Task.
Every record that follows should be copied exactly. No picture belongs in the copy.
BEGIN
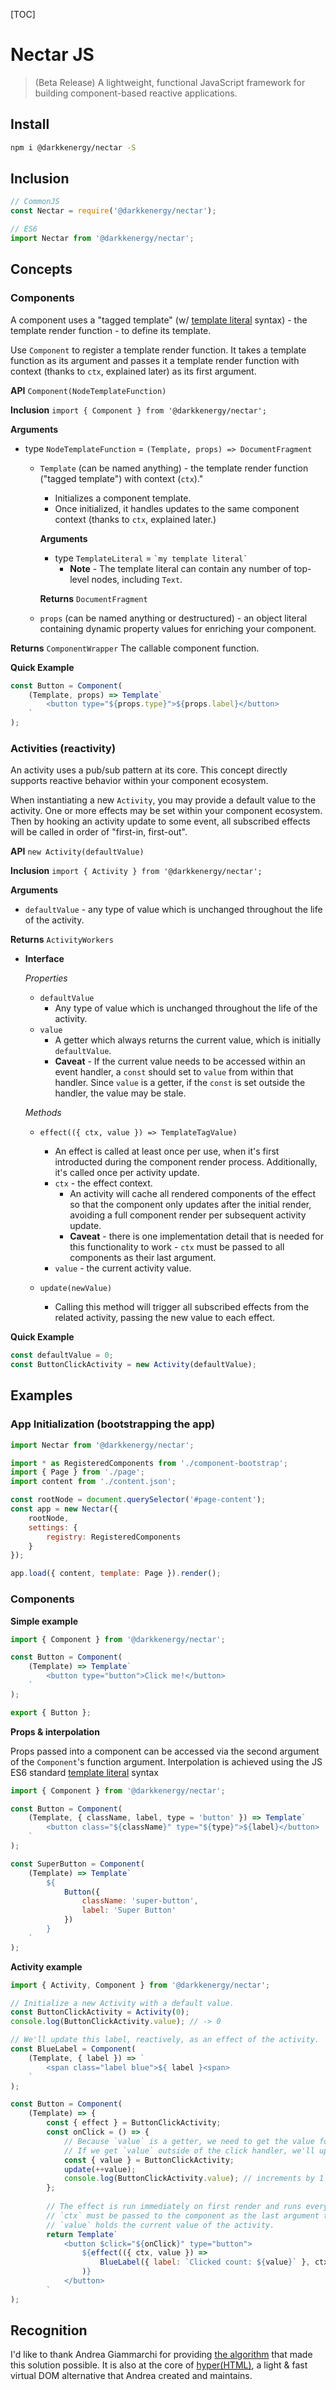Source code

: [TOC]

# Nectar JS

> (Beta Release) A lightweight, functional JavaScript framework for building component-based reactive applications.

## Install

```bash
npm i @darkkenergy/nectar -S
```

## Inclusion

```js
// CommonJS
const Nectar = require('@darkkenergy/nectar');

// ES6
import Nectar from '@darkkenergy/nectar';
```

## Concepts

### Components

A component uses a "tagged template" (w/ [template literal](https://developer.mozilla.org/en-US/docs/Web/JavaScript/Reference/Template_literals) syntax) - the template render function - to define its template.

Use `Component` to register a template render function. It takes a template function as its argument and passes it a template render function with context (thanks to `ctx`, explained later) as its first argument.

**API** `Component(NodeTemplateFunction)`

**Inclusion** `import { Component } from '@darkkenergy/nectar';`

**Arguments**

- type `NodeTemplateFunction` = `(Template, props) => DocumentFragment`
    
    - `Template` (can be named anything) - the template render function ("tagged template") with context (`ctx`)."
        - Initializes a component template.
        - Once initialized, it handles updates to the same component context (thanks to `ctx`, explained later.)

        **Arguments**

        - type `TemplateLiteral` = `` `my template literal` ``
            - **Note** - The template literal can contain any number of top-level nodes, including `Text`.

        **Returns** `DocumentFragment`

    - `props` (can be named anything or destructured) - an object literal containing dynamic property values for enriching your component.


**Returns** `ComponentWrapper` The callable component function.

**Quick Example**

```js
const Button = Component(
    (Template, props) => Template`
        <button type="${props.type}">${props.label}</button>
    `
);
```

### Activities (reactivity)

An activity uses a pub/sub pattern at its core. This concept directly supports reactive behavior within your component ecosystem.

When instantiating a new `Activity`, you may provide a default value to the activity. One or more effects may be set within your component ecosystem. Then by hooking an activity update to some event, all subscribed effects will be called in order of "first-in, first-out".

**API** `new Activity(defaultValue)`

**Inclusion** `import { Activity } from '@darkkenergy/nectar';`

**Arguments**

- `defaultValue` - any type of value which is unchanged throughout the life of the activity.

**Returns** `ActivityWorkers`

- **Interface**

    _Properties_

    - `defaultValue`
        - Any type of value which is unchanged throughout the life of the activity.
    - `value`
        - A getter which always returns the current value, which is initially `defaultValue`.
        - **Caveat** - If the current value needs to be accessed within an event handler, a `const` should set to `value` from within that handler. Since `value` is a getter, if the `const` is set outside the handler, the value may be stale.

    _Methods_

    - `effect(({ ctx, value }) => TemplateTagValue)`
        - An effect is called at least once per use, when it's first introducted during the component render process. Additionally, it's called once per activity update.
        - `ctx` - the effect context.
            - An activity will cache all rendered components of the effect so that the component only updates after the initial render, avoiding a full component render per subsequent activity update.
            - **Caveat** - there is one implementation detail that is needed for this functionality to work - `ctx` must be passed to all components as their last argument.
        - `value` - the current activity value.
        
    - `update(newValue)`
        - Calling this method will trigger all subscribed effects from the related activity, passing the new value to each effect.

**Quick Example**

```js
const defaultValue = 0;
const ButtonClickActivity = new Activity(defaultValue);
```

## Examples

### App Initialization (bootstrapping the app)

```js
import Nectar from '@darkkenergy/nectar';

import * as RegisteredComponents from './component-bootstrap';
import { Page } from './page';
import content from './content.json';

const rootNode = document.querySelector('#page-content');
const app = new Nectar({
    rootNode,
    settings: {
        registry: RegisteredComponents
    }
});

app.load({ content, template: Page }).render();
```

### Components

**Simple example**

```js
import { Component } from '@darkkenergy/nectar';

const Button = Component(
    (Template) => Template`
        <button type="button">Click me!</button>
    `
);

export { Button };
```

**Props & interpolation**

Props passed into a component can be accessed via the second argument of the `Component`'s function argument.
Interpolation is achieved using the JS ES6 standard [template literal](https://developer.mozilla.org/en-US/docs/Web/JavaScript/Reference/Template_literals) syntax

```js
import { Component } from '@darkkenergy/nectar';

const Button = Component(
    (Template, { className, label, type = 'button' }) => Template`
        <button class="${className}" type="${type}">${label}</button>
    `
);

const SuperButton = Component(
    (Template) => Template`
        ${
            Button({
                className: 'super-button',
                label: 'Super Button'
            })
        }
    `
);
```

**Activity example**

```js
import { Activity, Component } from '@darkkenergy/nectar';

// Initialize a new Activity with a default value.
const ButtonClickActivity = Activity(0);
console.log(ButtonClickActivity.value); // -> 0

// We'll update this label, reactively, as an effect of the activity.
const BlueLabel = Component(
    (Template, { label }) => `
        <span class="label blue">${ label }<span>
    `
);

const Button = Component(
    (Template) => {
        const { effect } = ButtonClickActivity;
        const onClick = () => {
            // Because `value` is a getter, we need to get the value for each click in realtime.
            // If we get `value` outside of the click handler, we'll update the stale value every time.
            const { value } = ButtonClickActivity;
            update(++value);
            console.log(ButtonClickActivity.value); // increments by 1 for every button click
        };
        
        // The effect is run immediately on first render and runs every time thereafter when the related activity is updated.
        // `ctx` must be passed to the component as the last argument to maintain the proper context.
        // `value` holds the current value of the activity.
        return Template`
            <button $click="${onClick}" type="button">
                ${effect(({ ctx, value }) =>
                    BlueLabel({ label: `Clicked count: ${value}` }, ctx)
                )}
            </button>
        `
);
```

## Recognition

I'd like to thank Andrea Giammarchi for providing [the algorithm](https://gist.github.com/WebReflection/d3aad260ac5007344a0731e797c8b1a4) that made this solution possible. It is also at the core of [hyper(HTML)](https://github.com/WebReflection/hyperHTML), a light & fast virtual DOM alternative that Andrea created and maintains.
END
Reply.
Source code

: [TOC]

# Nectar JS

> (Beta Release) A lightweight, functional JavaScript framework for building component-based reactive applications.

## Install

```bash
npm i @darkkenergy/nectar -S
```

## Inclusion

```js
// CommonJS
const Nectar = require('@darkkenergy/nectar');

// ES6
import Nectar from '@darkkenergy/nectar';
```

## Concepts

### Components

A component uses a "tagged template" (w/ [template literal](https://developer.mozilla.org/en-US/docs/Web/JavaScript/Reference/Template_literals) syntax) - the template render function - to define its template.

Use `Component` to register a template render function. It takes a template function as its argument and passes it a template render function with context (thanks to `ctx`, explained later) as its first argument.

**API** `Component(NodeTemplateFunction)`

**Inclusion** `import { Component } from '@darkkenergy/nectar';`

**Arguments**

- type `NodeTemplateFunction` = `(Template, props) => DocumentFragment`
    
    - `Template` (can be named anything) - the template render function ("tagged template") with context (`ctx`)."
        - Initializes a component template.
        - Once initialized, it handles updates to the same component context (thanks to `ctx`, explained later.)

        **Arguments**

        - type `TemplateLiteral` = `` `my template literal` ``
            - **Note** - The template literal can contain any number of top-level nodes, including `Text`.

        **Returns** `DocumentFragment`

    - `props` (can be named anything or destructured) - an object literal containing dynamic property values for enriching your component.


**Returns** `ComponentWrapper` The callable component function.

**Quick Example**

```js
const Button = Component(
    (Template, props) => Template`
        <button type="${props.type}">${props.label}</button>
    `
);
```

### Activities (reactivity)

An activity uses a pub/sub pattern at its core. This concept directly supports reactive behavior within your component ecosystem.

When instantiating a new `Activity`, you may provide a default value to the activity. One or more effects may be set within your component ecosystem. Then by hooking an activity update to some event, all subscribed effects will be called in order of "first-in, first-out".

**API** `new Activity(defaultValue)`

**Inclusion** `import { Activity } from '@darkkenergy/nectar';`

**Arguments**

- `defaultValue` - any type of value which is unchanged throughout the life of the activity.

**Returns** `ActivityWorkers`

- **Interface**

    _Properties_

    - `defaultValue`
        - Any type of value which is unchanged throughout the life of the activity.
    - `value`
        - A getter which always returns the current value, which is initially `defaultValue`.
        - **Caveat** - If the current value needs to be accessed within an event handler, a `const` should set to `value` from within that handler. Since `value` is a getter, if the `const` is set outside the handler, the value may be stale.

    _Methods_

    - `effect(({ ctx, value }) => TemplateTagValue)`
        - An effect is called at least once per use, when it's first introducted during the component render process. Additionally, it's called once per activity update.
        - `ctx` - the effect context.
            - An activity will cache all rendered components of the effect so that the component only updates after the initial render, avoiding a full component render per subsequent activity update.
            - **Caveat** - there is one implementation detail that is needed for this functionality to work - `ctx` must be passed to all components as their last argument.
        - `value` - the current activity value.
        
    - `update(newValue)`
        - Calling this method will trigger all subscribed effects from the related activity, passing the new value to each effect.

**Quick Example**

```js
const defaultValue = 0;
const ButtonClickActivity = new Activity(defaultValue);
```

## Examples

### App Initialization (bootstrapping the app)

```js
import Nectar from '@darkkenergy/nectar';

import * as RegisteredComponents from './component-bootstrap';
import { Page } from './page';
import content from './content.json';

const rootNode = document.querySelector('#page-content');
const app = new Nectar({
    rootNode,
    settings: {
        registry: RegisteredComponents
    }
});

app.load({ content, template: Page }).render();
```

### Components

**Simple example**

```js
import { Component } from '@darkkenergy/nectar';

const Button = Component(
    (Template) => Template`
        <button type="button">Click me!</button>
    `
);

export { Button };
```

**Props & interpolation**

Props passed into a component can be accessed via the second argument of the `Component`'s function argument.
Interpolation is achieved using the JS ES6 standard [template literal](https://developer.mozilla.org/en-US/docs/Web/JavaScript/Reference/Template_literals) syntax

```js
import { Component } from '@darkkenergy/nectar';

const Button = Component(
    (Template, { className, label, type = 'button' }) => Template`
        <button class="${className}" type="${type}">${label}</button>
    `
);

const SuperButton = Component(
    (Template) => Template`
        ${
            Button({
                className: 'super-button',
                label: 'Super Button'
            })
        }
    `
);
```

**Activity example**

```js
import { Activity, Component } from '@darkkenergy/nectar';

// Initialize a new Activity with a default value.
const ButtonClickActivity = Activity(0);
console.log(ButtonClickActivity.value); // -> 0

// We'll update this label, reactively, as an effect of the activity.
const BlueLabel = Component(
    (Template, { label }) => `
        <span class="label blue">${ label }<span>
    `
);

const Button = Component(
    (Template) => {
        const { effect } = ButtonClickActivity;
        const onClick = () => {
            // Because `value` is a getter, we need to get the value for each click in realtime.
            // If we get `value` outside of the click handler, we'll update the stale value every time.
            const { value } = ButtonClickActivity;
            update(++value);
            console.log(ButtonClickActivity.value); // increments by 1 for every button click
        };
        
        // The effect is run immediately on first render and runs every time thereafter when the related activity is updated.
        // `ctx` must be passed to the component as the last argument to maintain the proper context.
        // `value` holds the current value of the activity.
        return Template`
            <button $click="${onClick}" type="button">
                ${effect(({ ctx, value }) =>
                    BlueLabel({ label: `Clicked count: ${value}` }, ctx)
                )}
            </button>
        `
);
```

## Recognition

I'd like to thank Andrea Giammarchi for providing [the algorithm](https://gist.github.com/WebReflection/d3aad260ac5007344a0731e797c8b1a4) that made this solution possible. It is also at the core of [hyper(HTML)](https://github.com/WebReflection/hyperHTML), a light & fast virtual DOM alternative that Andrea created and maintains.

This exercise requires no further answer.